Lizard Tail Autotomy

Tail autotomy is a common defense mechanism found in lizards (Bely & Nyberg, 2010; Hill et al., 2012; Russell et al., 2015). The autotomized tail will continue to twitch for up to 30 minutes due to the event of anaerobic metabolism (Dial & Fitzpatrick, 1983; Higham & Russell, 2010). This event will divert the attention of predator, giving a chance for the lizard to escape (Daniels, 1983). Even though autotomy may save their lives, lizards performing autotomy have to deal with the loss of tail vital functions in movement (Bateman & Fleming, 2009), establishing social status (Fox & McCoy, 2000; Meyer et al., 2002), and as fat-storage organ (Clark, 1971). Lizards which are using their tail to store fat most likely return to the site where they lost their tail and eat the autotomized tail to make up for the loss of the major fat reserve which comprises half or more total body fat (Congdon et al., 1974; Lin et al., 2006; Naya et al., 2007; Sanggaard et al., 2012). Moreover, autotomy also causes the decrease of somatic growth and reproductive output leading to a smaller home range and fewer access to female (Martin & Salvador, 1993; Fox & McCoy, 2000; Simou et al., 2008; Boozalis et al., 2012). The autotomy usually occurs right in front of the segment or no more than three segments anterior to where the tail was grabbed by the predator. Lizard cannot afford to lose unnecessary portion of its tail as the tail has significant functions in its life (Sheppard & Bellairs, 1972; Sanggaard et al., 2012). Therefore, regeneration is important in restoring all of those lost functions.

Autotomy can be either intravertebral, which is commonly found in most lizard species and the presence of preformed breaks (fracture planes) in the postpygal vertebrae is needed, or intervertebral, which is less common (Sanggaard et al., 2012). Intravertebral autotomy takes place in the area where the fracture planes lie, as it has been previously mentioned, in G. gecko it is situated posterior to the transverse processes of each postpygal vertebra (Rumping & Jayne, 1996). Intervertebral autotomy involves intervertebral planes as the site of autotomy (Higham et al., 2013), and all species capable of performing this pattern of tail loss do not show any obvious modifications in their tail structures compared to the non-autotomizing species (Bateman & Fleming, 2009). 

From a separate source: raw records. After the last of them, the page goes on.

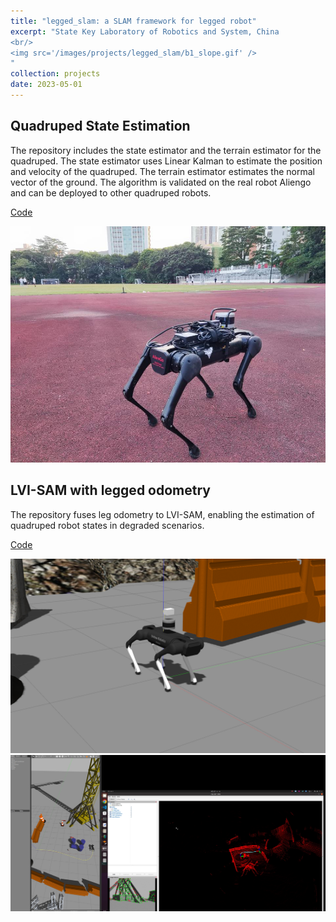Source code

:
 ```yaml
---
title: "legged_slam: a SLAM framework for legged robot"
excerpt: "State Key Laboratory of Robotics and System, China 
<br/>
<img src='/images/projects/legged_slam/b1_slope.gif' />
"
collection: projects
date: 2023-05-01
---
```


## Quadruped State Estimation

The repository includes the state estimator and the terrain estimator for the quadruped. The state estimator uses Linear Kalman to estimate the position and velocity of the quadruped. The terrain estimator estimates the normal vector of the ground. The algorithm is validated on the real robot Aliengo and can be deployed to other quadruped robots.

[Code](https://github.com/skywoodsz/Quadruped-State-Estimation)

![aliengo](/images/projects/legged_slam/aliengo.jpg)

## LVI-SAM with legged odometry
The repository fuses leg odometry to LVI-SAM, enabling the estimation of quadruped robot states in degraded scenarios.

[Code](https://github.com/skywoodsz/LVI-SAM-Quadruped)

![lvi_sam_robot](/images/projects/legged_slam/lvi_sam_robot.png)
![lvi_sam_result](/images/projects/legged_slam/lvi_sam_result.png)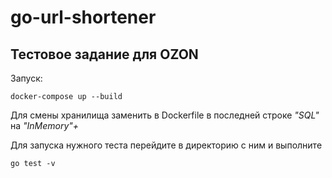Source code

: # go-url-shortener
## Тестовое задание для OZON

Запуск: 
```
docker-compose up --build
```

Для смены хранилища заменить в Dockerfile 
в последней строке _"SQL"_ на _"InMemory"+_

Для запуска нужного теста перейдите в 
директорию с ним и выполните 
```
go test -v
```
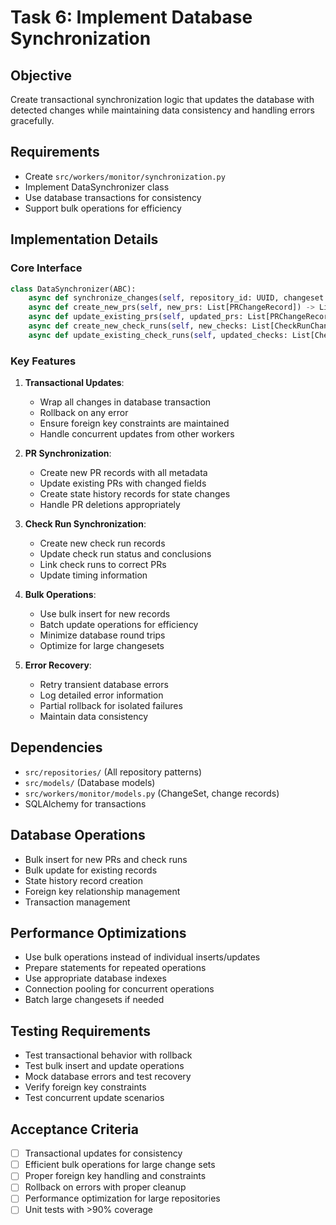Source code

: # Task 6: Implement Database Synchronization

## Objective
Create transactional synchronization logic that updates the database with detected changes while maintaining data consistency and handling errors gracefully.

## Requirements
- Create `src/workers/monitor/synchronization.py`
- Implement DataSynchronizer class
- Use database transactions for consistency
- Support bulk operations for efficiency

## Implementation Details

### Core Interface
```python
class DataSynchronizer(ABC):
    async def synchronize_changes(self, repository_id: UUID, changeset: ChangeSet) -> int
    async def create_new_prs(self, new_prs: List[PRChangeRecord]) -> List[PullRequest]
    async def update_existing_prs(self, updated_prs: List[PRChangeRecord]) -> List[PullRequest]
    async def create_new_check_runs(self, new_checks: List[CheckRunChangeRecord]) -> List[CheckRun]
    async def update_existing_check_runs(self, updated_checks: List[CheckRunChangeRecord]) -> List[CheckRun]
```

### Key Features
1. **Transactional Updates**:
   - Wrap all changes in database transaction
   - Rollback on any error
   - Ensure foreign key constraints are maintained
   - Handle concurrent updates from other workers

2. **PR Synchronization**:
   - Create new PR records with all metadata
   - Update existing PRs with changed fields
   - Create state history records for state changes
   - Handle PR deletions appropriately

3. **Check Run Synchronization**:
   - Create new check run records
   - Update check run status and conclusions
   - Link check runs to correct PRs
   - Update timing information

4. **Bulk Operations**:
   - Use bulk insert for new records
   - Batch update operations for efficiency
   - Minimize database round trips
   - Optimize for large changesets

5. **Error Recovery**:
   - Retry transient database errors
   - Log detailed error information
   - Partial rollback for isolated failures
   - Maintain data consistency

## Dependencies
- `src/repositories/` (All repository patterns)
- `src/models/` (Database models)
- `src/workers/monitor/models.py` (ChangeSet, change records)
- SQLAlchemy for transactions

## Database Operations
- Bulk insert for new PRs and check runs
- Bulk update for existing records
- State history record creation
- Foreign key relationship management
- Transaction management

## Performance Optimizations
- Use bulk operations instead of individual inserts/updates
- Prepare statements for repeated operations
- Use appropriate database indexes
- Connection pooling for concurrent operations
- Batch large changesets if needed

## Testing Requirements
- Test transactional behavior with rollback
- Test bulk insert and update operations
- Mock database errors and test recovery
- Verify foreign key constraints
- Test concurrent update scenarios

## Acceptance Criteria
- [ ] Transactional updates for consistency
- [ ] Efficient bulk operations for large change sets
- [ ] Proper foreign key handling and constraints
- [ ] Rollback on errors with proper cleanup
- [ ] Performance optimization for large repositories
- [ ] Unit tests with >90% coverage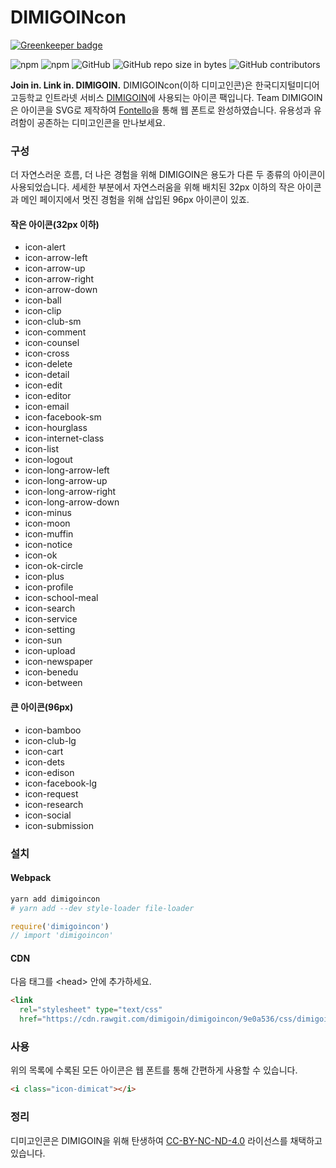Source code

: # DIMIGOINcon

[![Greenkeeper badge](https://badges.greenkeeper.io/dimigoin/dimigoincon.svg)](https://greenkeeper.io/)

![npm](https://img.shields.io/npm/v/dimigoincon.svg)
![npm](https://img.shields.io/npm/dt/dimigoincon.svg)
![GitHub](https://img.shields.io/npm/l/dimigoincon.svg)
![GitHub repo size in bytes](https://img.shields.io/github/repo-size/dimigoin/dimigoincon.svg)
![GitHub contributors](https://img.shields.io/github/contributors/dimigoin/dimigoincon.svg)

**Join in. Link in. DIMIGOIN.** DIMIGOINcon(이하 디미고인콘)은 한국디지털미디어고등학교 인트라넷 서비스 [DIMIGOIN](https://dimigo.in)에 사용되는 아이콘 팩입니다. Team DIMIGOIN은 아이콘을 SVG로 제작하여 [Fontello](http://fontello.com/)을 통해 웹 폰트로 완성하였습니다. 유용성과 유려함이 공존하는 디미고인콘을 만나보세요.

### 구성
더 자연스러운 흐름, 더 나은 경험을 위해 DIMIGOIN은 용도가 다른 두 종류의 아이콘이 사용되었습니다. 세세한 부분에서 자연스러움을 위해 배치된 32px 이하의 작은 아이콘과 메인 페이지에서 멋진 경험을 위해 삽입된 96px 아이콘이 있죠.

#### 작은 아이콘(32px 이하)
- icon-alert
- icon-arrow-left
- icon-arrow-up
- icon-arrow-right
- icon-arrow-down
- icon-ball
- icon-clip
- icon-club-sm
- icon-comment
- icon-counsel
- icon-cross
- icon-delete
- icon-detail
- icon-edit
- icon-editor
- icon-email
- icon-facebook-sm
- icon-hourglass
- icon-internet-class
- icon-list
- icon-logout
- icon-long-arrow-left
- icon-long-arrow-up
- icon-long-arrow-right
- icon-long-arrow-down
- icon-minus
- icon-moon
- icon-muffin
- icon-notice
- icon-ok
- icon-ok-circle
- icon-plus
- icon-profile
- icon-school-meal
- icon-search
- icon-service
- icon-setting
- icon-sun
- icon-upload
- icon-newspaper
- icon-benedu
- icon-between

#### 큰 아이콘(96px)
- icon-bamboo
- icon-club-lg
- icon-cart
- icon-dets
- icon-edison
- icon-facebook-lg
- icon-request
- icon-research
- icon-social
- icon-submission

### 설치

#### Webpack
```bash
yarn add dimigoincon
# yarn add --dev style-loader file-loader
```

```js
require('dimigoincon')
// import 'dimigoincon'
```

#### CDN
다음 태그를 &lt;head&gt; 안에 추가하세요.

```html
<link
  rel="stylesheet" type="text/css"
  href="https://cdn.rawgit.com/dimigoin/dimigoincon/9e0a536/css/dimigoincon.css">
```

### 사용
위의 목록에 수록된 모든 아이콘은 웹 폰트를 통해 간편하게 사용할 수 있습니다.

```html
<i class="icon-dimicat"></i>
```

### 정리
디미고인콘은 DIMIGOIN을 위해 탄생하여 [CC-BY-NC-ND-4.0](LICENSE) 라이선스를 채택하고 있습니다.
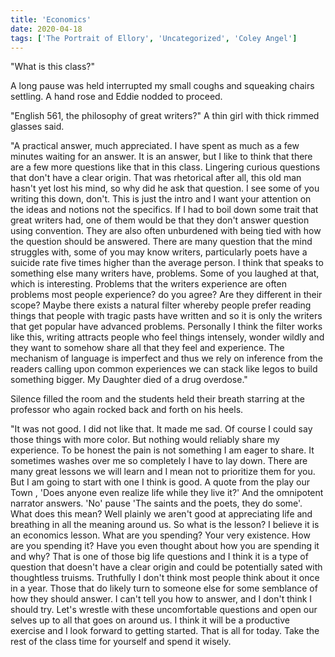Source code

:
 ```yaml
---
title: 'Economics'
date: 2020-04-18
tags: ['The Portrait of Ellory', 'Uncategorized', 'Coley Angel']
---
```


"What is this class?"

A long pause was held interrupted my small coughs and squeaking chairs settling. A hand rose and Eddie nodded to proceed.

"English 561, the philosophy of great writers?" A thin girl with thick rimmed glasses said.

"A practical answer, much appreciated. I have spent as much as a few minutes waiting for an answer. It is an answer, but I like to think that there are a few more questions like that in this class. Lingering curious questions that don't have a clear origin. That was rhetorical after all, this old man hasn't yet lost his mind, so why did he ask that question. I see some of you writing this down, don't. This is just the intro and I want your attention on the ideas and notions not the specifics. If I had to boil down some trait that great writers had, one of them would be that they don't answer question using convention. They are also often unburdened with being tied with how the question should be answered. There are many question that the mind struggles with, some of you may know writers, particularly poets have a suicide rate five times higher than the average person. I think that speaks to something else many writers have, problems. Some of you laughed at that, which is interesting. Problems that the writers experience are often problems most people experience? do you agree? Are they different in their scope? Maybe there exists a natural filter whereby people prefer reading things that people with tragic pasts have written and so it is only the writers that get popular have advanced problems. Personally I think the filter works like this, writing attracts people who feel things intensely, wonder wildly and they want to somehow share all that they feel and experience. The mechanism of language is imperfect and thus we rely on inference from the readers calling upon common experiences we can stack like legos to build something bigger. My Daughter died of a drug overdose."

Silence filled the room and the students held their breath starring at the professor who again rocked back and forth on his heels.

"It was not good. I did not like that. It made me sad. Of course I could say those things with more color. But nothing would reliably share my experience. To be honest the pain is not something I am eager to share. It sometimes washes over me so completely I have to lay down. There are many great lessons we will learn and I mean not to prioritize them for you. But I am going to start with one I think is good. A quote from the play our Town , 'Does anyone even realize life while they live it?' And the omnipotent narrator answers. 'No' pause 'The saints and the poets, they do some'. What does this mean? Well plainly we aren't good at appreciating life and breathing in all the meaning around us. So what is the lesson? I believe it is an economics lesson. What are you spending? Your very existence. How are you spending it? Have you even thought about how you are spending it and why? That is one of those big life questions and I think it is a type of question that doesn't have a clear origin and could be potentially sated with thoughtless truisms. Truthfully I don't think most people think about it once in a year. Those that do likely turn to someone else for some semblance of how they should answer. I can't tell you how to answer, and I don't think I should try. Let's wrestle with these uncomfortable questions and open our selves up to all that goes on around us. I think it will be a productive exercise and I look forward to getting started. That is all for today. Take the rest of the class time for yourself and spend it wisely.
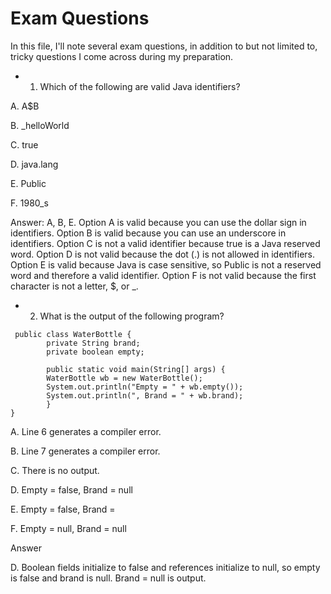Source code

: # Exam Questions

In this file, I'll note several exam questions, in addition to but not limited to, tricky questions I come across during my preparation.

* 1) Which of the following are valid Java identifiers?

A. A$B

B. _helloWorld

C. true

D. java.lang

E. Public

F. 1980_s

Answer:
A, B, E. Option A is valid because you can use the dollar sign in identifiers. Option B is
valid because you can use an underscore in identifiers. Option C is not a valid identifier
because true is a Java reserved word. Option D is not valid because the dot (.) is not
allowed in identifiers. Option E is valid because Java is case sensitive, so Public is not
a reserved word and therefore a valid identifier. Option F is not valid because the first
character is not a letter, $, or _.

* 2. What is the output of the following program?

```
 public class WaterBottle {
		private String brand;
		private boolean empty;
		
		public static void main(String[] args) {
		WaterBottle wb = new WaterBottle();
		System.out.println("Empty = " + wb.empty());
		System.out.println(", Brand = " + wb.brand);
		}
} 

```

A. Line 6 generates a compiler error.

B. Line 7 generates a compiler error.

C. There is no output.

D. Empty = false, Brand = null

E. Empty = false, Brand =

F. Empty = null, Brand = null

Answer 

D. Boolean fields initialize to false and references initialize to null, so empty is false
and brand is null. Brand = null is output.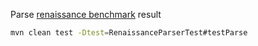Parse [renaissance benchmark](https://github.com/renaissance-benchmarks/renaissance) result

```sh
mvn clean test -Dtest=RenaissanceParserTest#testParse
```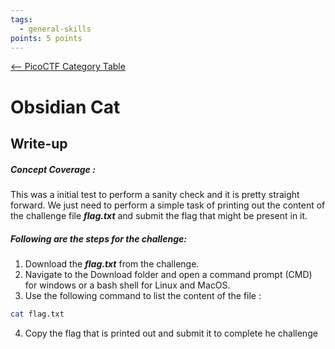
 ```yaml
---
tags:
  - general-skills
points: 5 points
---
```


[<-- PicoCTF Category Table](../../README.md#2-picoctf)

# Obsidian Cat
## Write-up

##### Concept Coverage :
This was a initial test to perform a sanity check and it is pretty straight forward. We just need to perform a simple task of printing out the content of the challenge file ***flag.txt*** and submit the flag that might be present in it. 

##### Following are the steps for the challenge: 
1. Download the ***flag.txt*** from the challenge.
2. Navigate to the Download folder and open a command prompt (CMD) for windows or a bash shell for Linux and MacOS.
3. Use the following command to list the content of the file : 
```bash
cat flag.txt
```
4. Copy the flag that is printed out and submit it to complete he challenge

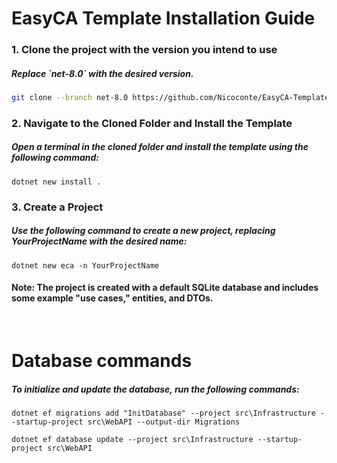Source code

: <h1>EasyCA Template Installation Guide</h1>

<h3>1. Clone the project with the version you intend to use</h3>

<h5>Replace `net-8.0` with the desired version.</h5>

```bash
git clone --branch net-8.0 https://github.com/Nicoconte/EasyCA-Template
```

<h3>2. Navigate to the Cloned Folder and Install the Template</h3>

<h5>Open a terminal in the cloned folder and install the template using the following command:</h5>

```
dotnet new install .
```

<h3>3. Create a Project</h3>

<h5>Use the following command to create a new project, replacing YourProjectName with the desired name:</h5>

```
dotnet new eca -n YourProjectName
```

<h4>Note: The project is created with a default SQLite database and includes some example "use cases," entities, and DTOs.</h4>

<br>

<h1>Database commands</h1>

<h5>To initialize and update the database, run the following commands:</h5>

```
dotnet ef migrations add "InitDatabase" --project src\Infrastructure --startup-project src\WebAPI --output-dir Migrations
```

```
dotnet ef database update --project src\Infrastructure --startup-project src\WebAPI
```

Autotomy is facilitated by anatomical modifications of structures found only in lizard tail (McLean & Vickaryous, 2011; Gilbert et al., 2015). Fracture planes, the pre-existing planes of weakness in each caudal vertebra formed by connective tissue, serve as one of the prominent structures responsible for the occurrence of autotomy (Pratt, 1920; Cox, 1969; Delorme et al., 2012; Kusumi & Fisher, 2012;). Other supporting structures playing important roles in autotomy are the interdigitation arrangement of tail muscles (Sanggaard et al., 2012) and modified structure of spinal cord and caudal vasculatures (Bellairs & Bryant, 2001; Gilbert et al., 2013). Although fracture planes do not reach the neural canal, the spinal cord at the level of each fracture plane is thinner in Podarcis sicula, and this structural adaptation is not found in the non-autotomous region (Alibardi, 2009). The caudal artery thickens around each preformed break, this thickening resembles the structure of a sphincter. The caudal veins are equipped with valves situated just right in front of each fracture plane (Bellairs & Bryant, 2001). These vessel sphincters and valves prevent excessive blood loss after tail amputation (Abdel-Karim & Michael, 1993; Gilbert et al., 2013; Sanggaard et al., 2012), then it is followed by rapid clotting response (Fernando et al., 2011; Mescher et al., 2016).